Le plaisir de magasiner, en se disant que si l’on veut, l’on peut acheter et emporter avec soi la marchandise étalée, lui était une volupté qu’il prolongeait.

Finalement, il se décida, fit ses emplettes, et malgré le volume du colis, voulut l’emporter lui-même.

Une fois à sa chambre il se dévêtit, essaya son nouvel habit. Il se mira complaisamment dans la glace, se tournant de tous les côtés.

La demeure des Mercier se dressait orgueilleusement sur une des rues de Westmount qui couronne le Mont-Royal. Elle était construite en pierre bleue et entourée d’un jardin français.

La vue y est superbe. De la serre contiguë à la salle à manger la vue embrasse toute une partie de Montréal. L’on y distingue à leur clocher la plupart des paroisses de l’ouest de la ville. Elle s’étend jusqu’au fleuve où l’Île aux Sœurs se découpe dans le gris argent de l’eau, et, dans les temps clairs, jusqu’aux montagnes qui barrent l’horizon de la rive sud, où l’on aperçoit au premier plan, comme un avant-garde isolé, celle de Saint-Grégoire.

M. Mercier qui est l’un des plus riches d’entre les millionnaires canadiens français a fait de sa demeure un véritable musée.

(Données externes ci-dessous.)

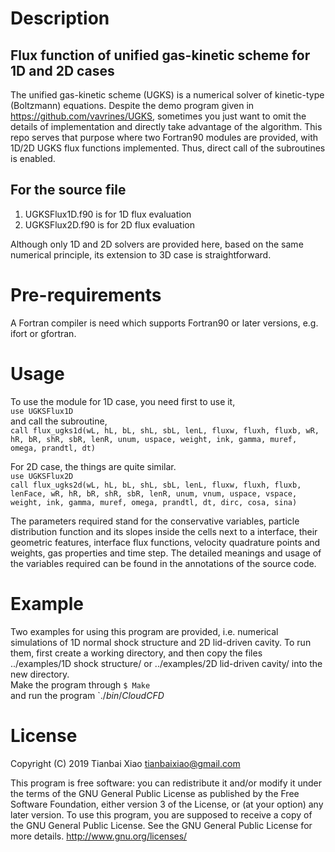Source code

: # Description
## Flux function of unified gas-kinetic scheme for 1D and 2D cases
The unified gas-kinetic scheme (UGKS) is a numerical solver of kinetic-type (Boltzmann) equations. Despite the demo program given in https://github.com/vavrines/UGKS, sometimes you just want to omit the details of implementation and directly take advantage of the algorithm. This repo serves that purpose where two Fortran90 modules are provided, with 1D/2D UGKS flux functions implemented. Thus, direct call of the subroutines is enabled. 

## For the source file
1. UGKSFlux1D.f90 is for 1D flux evaluation  
2. UGKSFlux2D.f90 is for 2D flux evaluation  

Although only 1D and 2D solvers are provided here, based on the same numerical principle, its extension to 3D case is straightforward.

# Pre-requirements
A Fortran compiler is need which supports Fortran90 or later versions, e.g. ifort or gfortran.

# Usage
To use the module for 1D case, you need first to use it,  
`use UGKSFlux1D`  
and call the subroutine,  
`call flux_ugks1d(wL, hL, bL, shL, sbL, lenL, fluxw, fluxh, fluxb, wR, hR, bR, shR, sbR, lenR, unum, uspace, weight, ink, gamma, muref, omega, prandtl, dt)` 

For 2D case, the things are quite similar.  
`use UGKSFlux2D`  
`call flux_ugks2d(wL, hL, bL, shL, sbL, lenL, fluxw, fluxh, fluxb, lenFace, wR, hR, bR, shR, sbR, lenR, unum, vnum, uspace, vspace, weight, ink, gamma, muref, omega, prandtl, dt, dirc, cosa, sina)`

The parameters required stand for the conservative variables, particle distribution function and its slopes inside the cells next to a interface, their geometric features, interface flux functions, velocity quadrature points and weights, gas properties and time step.
The detailed meanings and usage of the variables required can be found in the annotations of the source code.

# Example
Two examples for using this program are provided, i.e. numerical simulations of 1D normal shock structure and 2D lid-driven cavity. To run them, first create a working directory, and then copy the files ../examples/1D shock structure/ or ../examples/2D lid-driven cavity/ into the new directory.  
Make the program through
`$ Make`  
and run the program
`$./bin/CloudCFD$

# License
Copyright (C) 2019 Tianbai Xiao tianbaixiao@gmail.com

This program is free software: you can redistribute it and/or modify it under the terms of the GNU General Public License as published by the Free Software Foundation, either version 3 of the License, or (at your option) any later version. To use this program, you are supposed to receive a copy of the GNU General Public License. See the GNU General Public License for more details. http://www.gnu.org/licenses/
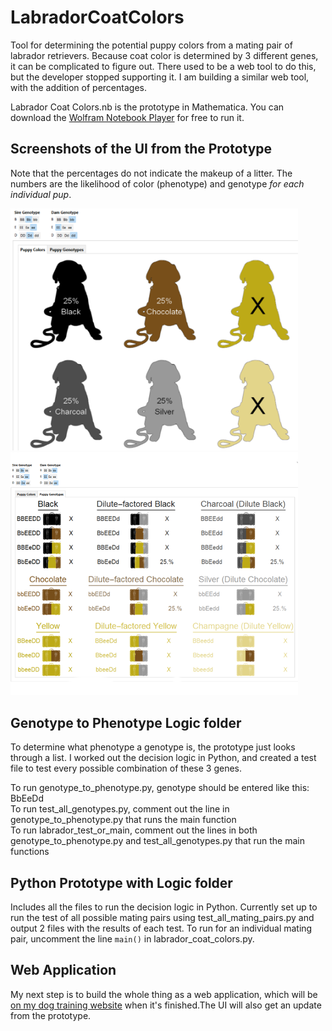 # LabradorCoatColors
Tool for determining the potential puppy colors from a mating pair of labrador retrievers. Because coat color is determined by 3 different genes, it can be complicated to figure out. There used to be a web tool to do this, but the developer stopped supporting it. I am building a similar web tool, with the addition of percentages. 

Labrador Coat Colors.nb is the prototype in Mathematica. You can download the [Wolfram Notebook Player](https://www.wolfram.com/player/) for free to run it. 

## Screenshots of the UI from the Prototype
Note that the percentages do not indicate the makeup of a litter. The numbers are the likelihood of color (phenotype) and genotype _for each individual pup_.

<img src="/prototype_phenotypes_gui.png" alt="prototype phenotypes interface" width="460"> <img src="/prototype_genotypes_gui.png" alt="prototype genotypes interface">

## Genotype to Phenotype Logic folder
To determine what phenotype a genotype is, the prototype just looks through a list. I worked out the decision logic in Python, and created a test file to test every possible combination of these 3 genes.

To run genotype_to_phenotype.py, genotype should be entered like this: BbEeDd</br>
To run test_all_genotypes.py, comment out the line in genotype_to_phenotype.py that runs the main function</br>
To run labrador_test_or_main, comment out the lines in both genotype_to_phenotype.py and test_all_genotypes.py that run the main functions

## Python Prototype with Logic folder
Includes all the files to run the decision logic in Python. Currently set up to run the test of all possible mating pairs using test_all_mating_pairs.py and output 2 files with the results of each test. To run for an individual mating pair, uncomment the line `main()` in labrador_coat_colors.py.

## Web Application
My next step is to build the whole thing as a web application, which will be [on my dog training website](http://trainingsuperdogs.com/labrador-coat-colors-tool.html) when it's finished.The UI will also get an update from the prototype.
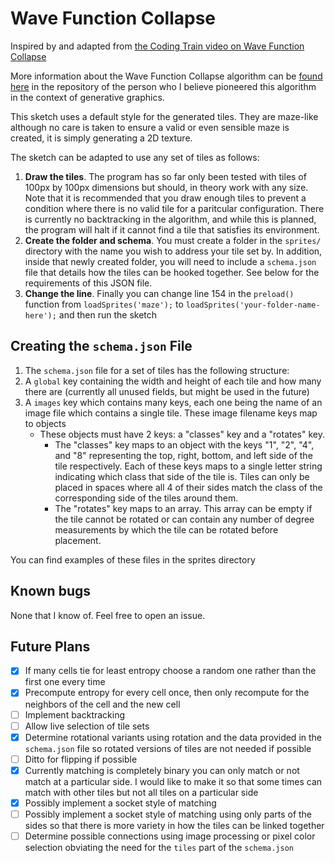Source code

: # Wave Function Collapse
Inspired by and adapted from [the Coding Train video on Wave Function Collapse](https://www.youtube.com/watch?v=rI_y2GAlQFM)

More information about the Wave Function Collapse algorithm can be [found here](https://github.com/mxgmn/WaveFunctionCollapse) in the repository of the person who I believe pioneered this algorithm in the context of generative graphics.

This sketch uses a default style for the generated tiles. They are maze-like although no care is taken to ensure a valid or even sensible maze is created, it is simply generating a 2D texture.

The sketch can be adapted to use any set of tiles as follows:
  1.  **Draw the tiles**. The program has so far only been tested with tiles of 100px by 100px dimensions but should, in theory work with any size. Note that it is recommended that you draw enough tiles to prevent a condition where there is no valid tile for a paritcular configuration. There is currently no backtracking in the algorithm, and while this is planned, the program will halt if it cannot find a tile that satisfies its environment.
  2.  **Create the folder and schema**. You must create a folder in the `sprites/` directory with the name you wish to address your tile set by. In addition, inside that newly created folder, you will need to include a `schema.json` file that details how the tiles can be hooked together. See below for the requirements of this JSON file.
  3.  **Change the line**. Finally you can change line 154 in the `preload()` function from `loadSprites('maze');` to `loadSprites('your-folder-name-here');` and then run the sketch

## Creating the `schema.json` File

  1.  The `schema.json` file for a set of tiles has the following structure:
  2.  A `global` key containing the width and height of each tile and how many there are (currently all unused fields, but might be used in the future)
  3.  A `images` key which contains many keys, each one being the name of an image file which contains a single tile. These image filename keys map to objects
      -  These objects must have 2 keys: a "classes" key and a "rotates" key.
          -  The "classes" key maps to an object with the keys "1", "2", "4", and "8" representing the top, right, bottom, and left side of the tile respectively. Each of these keys maps to a single letter string indicating which class that side of the tile is. Tiles can only be placed in spaces where all 4 of their sides match the class of the corresponding side of the tiles around them.
          -  The "rotates" key maps to an array. This array can be empty if the tile cannot be rotated or can contain any number of degree measurements by which the tile can be rotated before placement.

You can find examples of these files in the sprites directory

## Known bugs
None that I know of. Feel free to open an issue.

## Future Plans
 - [x]  If many cells tie for least entropy choose a random one rather than the first one every time
 - [x]  Precompute entropy for every cell once, then only recompute for the neighbors of the cell and the new cell
 - [ ]  Implement backtracking
 - [ ]  Allow live selection of tile sets
 - [x]  Determine rotational variants using rotation and the data provided in the `schema.json` file so rotated versions of tiles are not needed if possible
 - [ ]  Ditto for flipping if possible
 - [x]  Currently matching is completely binary you can only match or not match at a particular side. I would like to make it so that some times can match with other tiles but not all tiles on a particular side
 - [x]  Possibly implement a socket style of matching
 - [ ]  Possibly implement a socket style of matching using only parts of the sides so that there is more variety in how the tiles can be linked together
 - [ ]  Determine possible connections using image processing or pixel color selection obviating the need for the `tiles` part of the `schema.json`
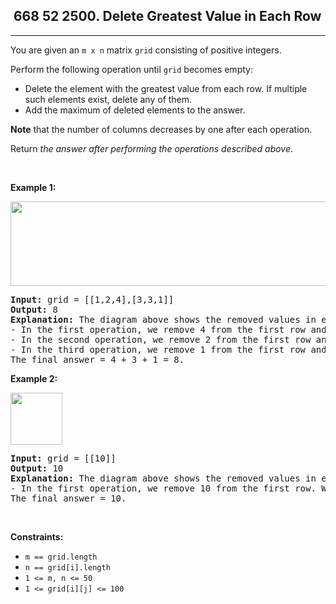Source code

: <h2> 668 52
2500. Delete Greatest Value in Each Row</h2><hr><div><p>You are given an <code>m x n</code> matrix <code>grid</code> consisting of positive integers.</p>

<p>Perform the following operation until <code>grid</code> becomes empty:</p>

<ul>
	<li>Delete the element with the greatest value from each row. If multiple such elements exist, delete any of them.</li>
	<li>Add the maximum of deleted elements to the answer.</li>
</ul>

<p><strong>Note</strong> that the number of columns decreases by one after each operation.</p>

<p>Return <em>the answer after performing the operations described above</em>.</p>

<p>&nbsp;</p>
<p><strong class="example">Example 1:</strong></p>
<img alt="" src="https://assets.leetcode.com/uploads/2022/10/19/q1ex1.jpg" style="width: 600px; height: 135px;">
<pre><strong>Input:</strong> grid = [[1,2,4],[3,3,1]]
<strong>Output:</strong> 8
<strong>Explanation:</strong> The diagram above shows the removed values in each step.
- In the first operation, we remove 4 from the first row and 3 from the second row (notice that, there are two cells with value 3 and we can remove any of them). We add 4 to the answer.
- In the second operation, we remove 2 from the first row and 3 from the second row. We add 3 to the answer.
- In the third operation, we remove 1 from the first row and 1 from the second row. We add 1 to the answer.
The final answer = 4 + 3 + 1 = 8.
</pre>

<p><strong class="example">Example 2:</strong></p>
<img alt="" src="https://assets.leetcode.com/uploads/2022/10/19/q1ex2.jpg" style="width: 83px; height: 83px;">
<pre><strong>Input:</strong> grid = [[10]]
<strong>Output:</strong> 10
<strong>Explanation:</strong> The diagram above shows the removed values in each step.
- In the first operation, we remove 10 from the first row. We add 10 to the answer.
The final answer = 10.
</pre>

<p>&nbsp;</p>
<p><strong>Constraints:</strong></p>

<ul>
	<li><code>m == grid.length</code></li>
	<li><code>n == grid[i].length</code></li>
	<li><code>1 &lt;= m, n &lt;= 50</code></li>
	<li><code>1 &lt;= grid[i][j] &lt;= 100</code></li>
</ul>
</div>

Au cours de nombreux voyages en Europe ou en Orient, il a rapporté nombre de tableaux, des marbres, des œuvres rares, qui ornent quelquefois jusqu’à la profusion les pièces de sa maison.

Quand Fabien sonna à la porte, ce fut un domestique en livrée, galonné comme un attaché d’ambassade qui vint lui ouvrir.